§ Your objective:
In this exercise, return each entry exactly as given.

____

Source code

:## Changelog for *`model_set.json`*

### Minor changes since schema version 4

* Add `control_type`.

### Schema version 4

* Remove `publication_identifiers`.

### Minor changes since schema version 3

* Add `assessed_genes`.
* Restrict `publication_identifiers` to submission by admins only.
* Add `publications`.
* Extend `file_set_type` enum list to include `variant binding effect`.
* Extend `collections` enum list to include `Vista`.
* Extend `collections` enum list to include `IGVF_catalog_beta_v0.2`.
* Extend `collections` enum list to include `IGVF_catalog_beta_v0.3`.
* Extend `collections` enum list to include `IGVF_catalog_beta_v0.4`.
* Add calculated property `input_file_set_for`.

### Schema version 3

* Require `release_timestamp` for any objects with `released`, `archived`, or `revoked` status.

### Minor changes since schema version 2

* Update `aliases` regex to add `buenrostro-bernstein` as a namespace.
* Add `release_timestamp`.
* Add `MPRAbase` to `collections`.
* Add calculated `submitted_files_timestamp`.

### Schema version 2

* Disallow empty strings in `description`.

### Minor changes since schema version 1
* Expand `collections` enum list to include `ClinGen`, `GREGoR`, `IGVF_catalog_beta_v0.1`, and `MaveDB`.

____

§ Answer to the problem:
Source code

:## Changelog for *`model_set.json`*

### Minor changes since schema version 4

* Add `control_type`.

### Schema version 4

* Remove `publication_identifiers`.

### Minor changes since schema version 3

* Add `assessed_genes`.
* Restrict `publication_identifiers` to submission by admins only.
* Add `publications`.
* Extend `file_set_type` enum list to include `variant binding effect`.
* Extend `collections` enum list to include `Vista`.
* Extend `collections` enum list to include `IGVF_catalog_beta_v0.2`.
* Extend `collections` enum list to include `IGVF_catalog_beta_v0.3`.
* Extend `collections` enum list to include `IGVF_catalog_beta_v0.4`.
* Add calculated property `input_file_set_for`.

### Schema version 3

* Require `release_timestamp` for any objects with `released`, `archived`, or `revoked` status.

### Minor changes since schema version 2

* Update `aliases` regex to add `buenrostro-bernstein` as a namespace.
* Add `release_timestamp`.
* Add `MPRAbase` to `collections`.
* Add calculated `submitted_files_timestamp`.

### Schema version 2

* Disallow empty strings in `description`.

### Minor changes since schema version 1
* Expand `collections` enum list to include `ClinGen`, `GREGoR`, `IGVF_catalog_beta_v0.1`, and `MaveDB`.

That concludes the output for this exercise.